Es geht wieder los!

Liebe HomepageleserInnen,
heute durften 264 SchülerInnen der Jahrgänge 5, 6, 7 und 12 zum ersten Mal seit 12 Wochen wieder zur Schule kommen – da war die Aufregung groß!
Und es zeigte sich, wie schwer es ist, auf Distanz zu bleiben, wenn man sich nach so langer Zeit wieder direkt begegnet! Aber die Abstandspflicht (mindestens 1,50 m) ist die zentrale Regel, an die sich alle halten müssen, daher dürfen im Moment ja auch nur Halbgruppen zur Schule kommen. Gerade bei schlechtem Wetter zeigt sich, wie viel Platz in den Pausen benötigt wird, wenn alle auf Abstand bleiben. Wir haben daher wieder das System der doppelten großen Pausen („frühe“ und eine „späte“ Pause) und der fest gelegten Bereiche für die unterschiedlichen Jahrgänge, um eine „Überfüllung“ in besonders beliebten Aufenthaltsbereichen zu vermeiden. Dabei gibt es weiterhin auf dem Boden Aufkleber, die einen Abstand von 1,50m darstellen, und es gibt Lehrkräfte (und die Schulleiterin), die mit einem Zollstock unterwegs sind.
Die Maskenpflicht ist eine zusätzliche Schutzmaßnahme, die von allen vorbildlich eingehalten wurde. Dabei sind in der Schule nach wie vor Alltagsmasken ausreichend, in (Schul-)Bussen müssen alle, die ihren 15. Geburtstag schon hinter sich haben, eine medizinische Maske aufsetzen. Dabei ist natürlich wieder der hygienisch einwandfreie Umgang mit den Masken wichtig, die nicht verschmutzt werden dürfen und regelmäßig durch frische Masken ersetzt werden müssen.
Weiterhin muss auf die regelmäßige Handhygiene geachtet werden und es wird wieder regelmäßig gelüftet, die durch schulische Arbeit „verbrauchte“ Luft wird durch frische Frühlingsluft ausgetauscht!
Da auch die Pollensaison begonnen hat, werden wir sicherlich die eine oder andere „Schniefnase“ in der Schule sehen – wenn aber bei Erkältungssymptomen das Befinden deutlich beeinträchtigt ist, ist Auskurieren und/oder Hinzuziehen eines Arztes / einer Ärztin angesagt (s. Schema: 2020.10.01._Plakat_Schule_Erkaeltungssymptome)
Denn wir alle wollen ja, dass die Infektionszahlen möglichst gering bleiben und wir möglichst lange Schule mit Präsenzunterricht haben!
Was passiert, wenn die Infektionszahl im Landkreis Oldenburg stark ansteigt, wurde jetzt neu festgelegt: Wenn der Inzidenzwert an drei aufeinander folgenden Tagen über 100 liegt und diese Überschreitung nach Einschätzung des Landkreises von Dauer ist, setzt der Landkreis Oldenburg per Allgemeinverfügung fest, dass ab dem übernächsten Werktag der Schulbesuch wieder untersagt wird, wir also wieder ins Distanzlernen gehen.

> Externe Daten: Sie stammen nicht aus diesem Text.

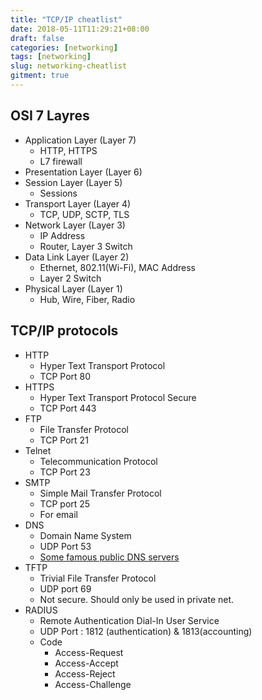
 ```yaml
---
title: "TCP/IP cheatlist"
date: 2018-05-11T11:29:21+08:00
draft: false
categories: [networking]
tags: [networking]
slug: networking-cheatlist
gitment: true
---
```


## OSI 7 Layres

- Application Layer (Layer 7)
  - HTTP, HTTPS
  - L7 firewall
- Presentation Layer (Layer 6)
- Session Layer (Layer 5)
  - Sessions
- Transport Layer (Layer 4)
  - TCP, UDP, SCTP, TLS
- Network Layer (Layer 3)
  - IP Address
  - Router, Layer 3 Switch
- Data Link Layer (Layer 2)
  - Ethernet, 802.11(Wi-Fi), MAC Address
  - Layer 2 Switch
- Physical Layer (Layer 1)
  - Hub, Wire, Fiber, Radio

## TCP/IP protocols

- HTTP
  - Hyper Text Transport Protocol
  - TCP Port 80
- HTTPS
  - Hyper Text Transport Protocol Secure
  - TCP Port 443
- FTP
  - File Transfer Protocol
  - TCP Port 21
- Telnet
  - Telecommunication Protocol
  - TCP Port 23
- SMTP
  - Simple Mail Transfer Protocol
  - TCP port 25
  - For email
- DNS
  - Domain Name System
  - UDP Port 53
  - [Some famous public DNS servers](https://www.lifewire.com/free-and-public-dns-servers-2626062)
- TFTP
  - Trivial File Transfer Protocol
  - UDP port 69
  - Not secure. Should only be used in private net.
- RADIUS
  - Remote Authentication Dial-In User Service
  - UDP Port : 1812 (authentication) & 1813(accounting)
  - Code
    - Access-Request
    - Access-Accept
    - Access-Reject
    - Access-Challenge
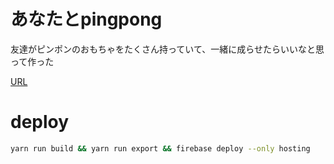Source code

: # あなたとpingpong

友達がピンポンのおもちゃをたくさん持っていて、一緒に成らせたらいいなと思って作った

[URL](https://tygi5.sse.codesandbox.io/)

# deploy 

```bash
yarn run build && yarn run export && firebase deploy --only hosting
```
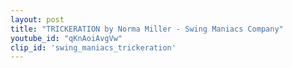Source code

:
 ```yaml
---
layout: post
title: "TRICKERATION by Norma Miller - Swing Maniacs Company"
youtube_id: "qKnAoiAvgVw"
clip_id: 'swing_maniacs_trickeration'
---
```


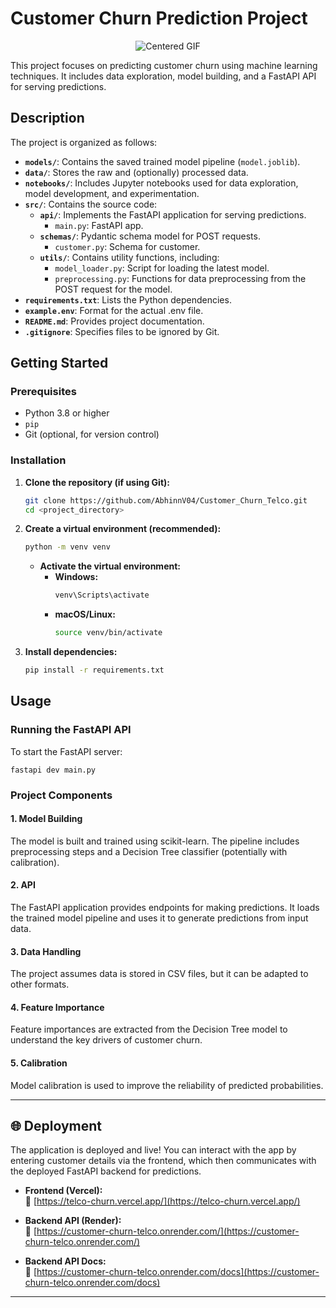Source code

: # Customer Churn Prediction Project

<p align="center">
  <img src="https://trianglerice.wordpress.com/wp-content/uploads/2015/01/tumblr_nhk406ny5e1ti2my5o1_5001.gif" alt="Centered GIF" />
</p>


This project focuses on predicting customer churn using machine learning techniques. It includes data exploration, model building, and a FastAPI API for serving predictions.

## Description

The project is organized as follows:

- **`models/`**: Contains the saved trained model pipeline (`model.joblib`).
- **`data/`**: Stores the raw and (optionally) processed data.
- **`notebooks/`**: Includes Jupyter notebooks used for data exploration, model development, and experimentation.
- **`src/`**: Contains the source code:
  - **`api/`**: Implements the FastAPI application for serving predictions.
    - `main.py`: FastAPI app.
  - **`schemas/`**: Pydantic schema model for POST requests.
    - `customer.py`: Schema for customer.
  - **`utils/`**: Contains utility functions, including:
    - `model_loader.py`: Script for loading the latest model.
    - `preprocessing.py`: Functions for data preprocessing from the POST request for the model.
- **`requirements.txt`**: Lists the Python dependencies.
- **`example.env`**: Format for the actual .env file.
- **`README.md`**: Provides project documentation.
- **`.gitignore`**: Specifies files to be ignored by Git.

## Getting Started

### Prerequisites

- Python 3.8 or higher
- `pip`
- Git (optional, for version control)

### Installation

1. **Clone the repository (if using Git):**

    ```bash
    git clone https://github.com/AbhinnV04/Customer_Churn_Telco.git
    cd <project_directory>
    ```

2. **Create a virtual environment (recommended):**

    ```bash
    python -m venv venv
    ```

    - **Activate the virtual environment:**
      - **Windows:**
        ```bash
        venv\Scripts\activate
        ```
      - **macOS/Linux:**
        ```bash
        source venv/bin/activate
        ```

3. **Install dependencies:**

    ```bash
    pip install -r requirements.txt
    ```

## Usage

### Running the FastAPI API
To start the FastAPI server:
```
fastapi dev main.py
```

### Project Components
#### 1. Model Building
The model is built and trained using scikit-learn.
The pipeline includes preprocessing steps and a Decision Tree classifier (potentially with calibration).
#### 2. API
The FastAPI application provides endpoints for making predictions.
It loads the trained model pipeline and uses it to generate predictions from input data.
#### 3. Data Handling
The project assumes data is stored in CSV files, but it can be adapted to other formats.
#### 4. Feature Importance
Feature importances are extracted from the Decision Tree model to understand the key drivers of customer churn.
#### 5. Calibration
Model calibration is used to improve the reliability of predicted probabilities.

---
## 🌐 Deployment

The application is deployed and live!
You can interact with the app by entering customer details via the frontend, which then communicates with the deployed FastAPI backend for predictions.

- **Frontend (Vercel):**  
  🔗 [https://telco-churn.vercel.app/](https://telco-churn.vercel.app/)

- **Backend API (Render):**  
  🔗 [https://customer-churn-telco.onrender.com/](https://customer-churn-telco.onrender.com/)

- **Backend API Docs:**  
  🔗 [https://customer-churn-telco.onrender.com/docs](https://customer-churn-telco.onrender.com/docs)


---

Das steht dann natürlich auch gleich auf unserer Homepage – aber ich hoffe sehr, dass es dazu nicht kommt!

Denn das war heute auch spürbar: Für die Schülerinnen und Schüler ist es befreiend, wieder zur Schule kommen zu dürfen, sie freuen sich auf die Menschen, denen sie begegnen, auf lebendigen Unterricht, der in Präsenz anders sein kann als im Distanzlernen – dafür nehmen sie sogar frühes Aufstehen in Kauf.
Bei aller Vorsicht, die weiterhin geboten ist, bei aller Konsequenz, die im Hinblick auf das Einhalten der Vorgaben gefordert werden muss, möchte ich anmerken, dass es nicht hilft, wenn man ständig an Corona denkt und sich sorgt. Gerade für die Jugendlichen sollten und können die schulischen Corona-Regeln schnell zur Routine werden, die man umsetzt, ohne jedes Mal darüber nachzudenken.
Und dann liegt der Fokus auf dem, was der Kern von Schule ist: Im Unterricht der verschiedenen Fächer wird Neues erarbeitet, bereits Gelerntes vertieft und geübt – und das Ganze in einer entspannten und erfreulichen Atmosphäre!

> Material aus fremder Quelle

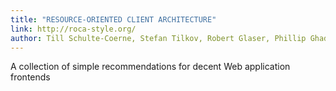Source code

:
 ```yaml
---
title: "RESOURCE-ORIENTED CLIENT ARCHITECTURE"
link: http://roca-style.org/
author: Till Schulte-Coerne, Stefan Tilkov, Robert Glaser, Phillip Ghadir and Josh Graham
---
```


A collection of simple recommendations for decent Web application frontends
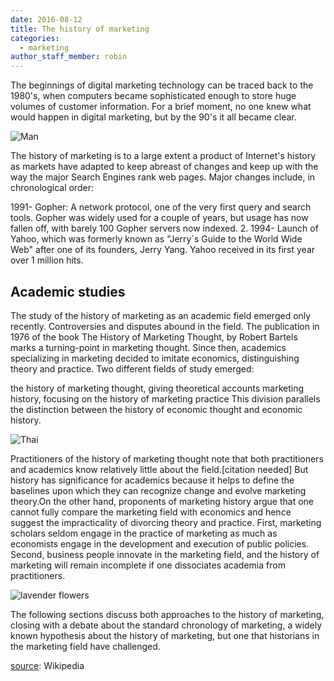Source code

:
 ```yaml
---
date: 2016-08-12
title: The history of marketing
categories:
  - marketing
author_staff_member: robin
---
```

The beginnings of digital marketing technology can be traced back to the 1980's, when computers became sophisticated enough to store huge volumes of customer information. For a brief moment, no one knew what would happen in digital marketing, but by the 90's it all became clear.

![Man](https://images.unsplash.com/photo-1558398091-ff20a5ec08d7?ixlib=rb-1.2.1&q=80&fm=jpg&crop=entropy&cs=tinysrgb&w=1500&h=1147&fit=crop&ixid=eyJhcHBfaWQiOjF9)

The history of marketing is to a large extent a product of Internet's history as markets have adapted to keep abreast of changes and keep up with the way the major Search Engines rank web pages. Major changes include, in chronological order:

1991- Gopher: A network protocol, one of the very first query and search tools. Gopher was widely used for a couple of years, but usage has now fallen off, with barely 100 Gopher servers now indexed. 2. 1994- Launch of Yahoo, which was formerly known as "Jerry´s Guide to the World Wide Web" after one of its founders, Jerry Yang. Yahoo received in its first year over 1 million hits.

## Academic studies

The study of the history of marketing as an academic field emerged only recently. Controversies and disputes abound in the field. The publication in 1976 of the book The History of Marketing Thought, by Robert Bartels marks a turning-point in marketing thought. Since then, academics specializing in marketing decided to imitate economics, distinguishing theory and practice. Two different fields of study emerged:

the history of marketing thought, giving theoretical accounts
marketing history, focusing on the history of marketing practice
This division parallels the distinction between the history of economic thought and economic history.

![Thai](https://images.unsplash.com/photo-1557994017-6f7c602ac74a?ixlib=rb-1.2.1&q=80&fm=jpg&crop=entropy&cs=tinysrgb&w=1500&h=1147&fit=crop&ixid=eyJhcHBfaWQiOjF9)

Practitioners of the history of marketing thought note that both practitioners and academics know relatively little about the field.[citation needed] But history has significance for academics because it helps to define the baselines upon which they can recognize change and evolve marketing theory.On the other hand, proponents of marketing history argue that one cannot fully compare the marketing field with economics and hence suggest the impracticality of divorcing theory and practice. First, marketing scholars seldom engage in the practice of marketing as much as economists engage in the development and execution of public policies. Second, business people innovate in the marketing field, and the history of marketing will remain incomplete if one dissociates academia from practitioners.

![lavender flowers](https://images.unsplash.com/photo-1558702779-87e2d502c0f1?ixlib=rb-1.2.1&q=80&fm=jpg&crop=entropy&cs=tinysrgb&w=1500&h=1147&fit=crop&ixid=eyJhcHBfaWQiOjF9)

The following sections discuss both approaches to the history of marketing, closing with a debate about the standard chronology of marketing, a widely known hypothesis about the history of marketing, but one that historians in the marketing field have challenged.

[source](https://en.wikipedia.org/wiki/History_of_marketing): Wikipedia
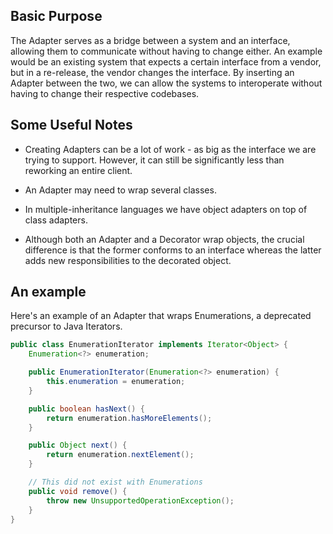 ## Basic Purpose

The Adapter serves as a bridge between a system and an interface, allowing them
to communicate without having to change either. An example would be an existing
system that expects a certain interface from a vendor, but in a re-release,
the vendor changes the interface. By inserting an Adapter between the two,
we can allow the systems to interoperate without having to change their respective
codebases.

## Some Useful Notes

* Creating Adapters can be a lot of work - as big as the interface we are trying
to support. However, it can still be significantly less than reworking an entire
client.

* An Adapter may need to wrap several classes. 

* In multiple-inheritance languages we have object adapters on top of class adapters.

* Although both an Adapter and a Decorator wrap objects, the crucial difference
is that the former conforms to an interface whereas the latter adds new responsibilities
to the decorated object. 

## An example

Here's an example of an Adapter that wraps Enumerations, a deprecated precursor
to Java Iterators.

```java
public class EnumerationIterator implements Iterator<Object> {
    Enumeration<?> enumeration;

    public EnumerationIterator(Enumeration<?> enumeration) {
        this.enumeration = enumeration;
    }

    public boolean hasNext() {
        return enumeration.hasMoreElements();
    }

    public Object next() {
        return enumeration.nextElement();
    }

    // This did not exist with Enumerations
    public void remove() {
        throw new UnsupportedOperationException();
    }
}
```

Es ist einfach schön, dass wieder mehr Leben in der Schule ist!

 

Herzliche Grüße
Dr. Renate Richter

P.S.: Für die Jahrgänge 8 bis 11 gilt die Zuordnung der Halbgruppen zu jeweils zwei Tagen, bis wir Informationen über die angekündigte Coronatest-Testwoche erhalten. Sobald dies der Fall ist, erhalten die Betroffenen weitere Informationen wieder per Mail.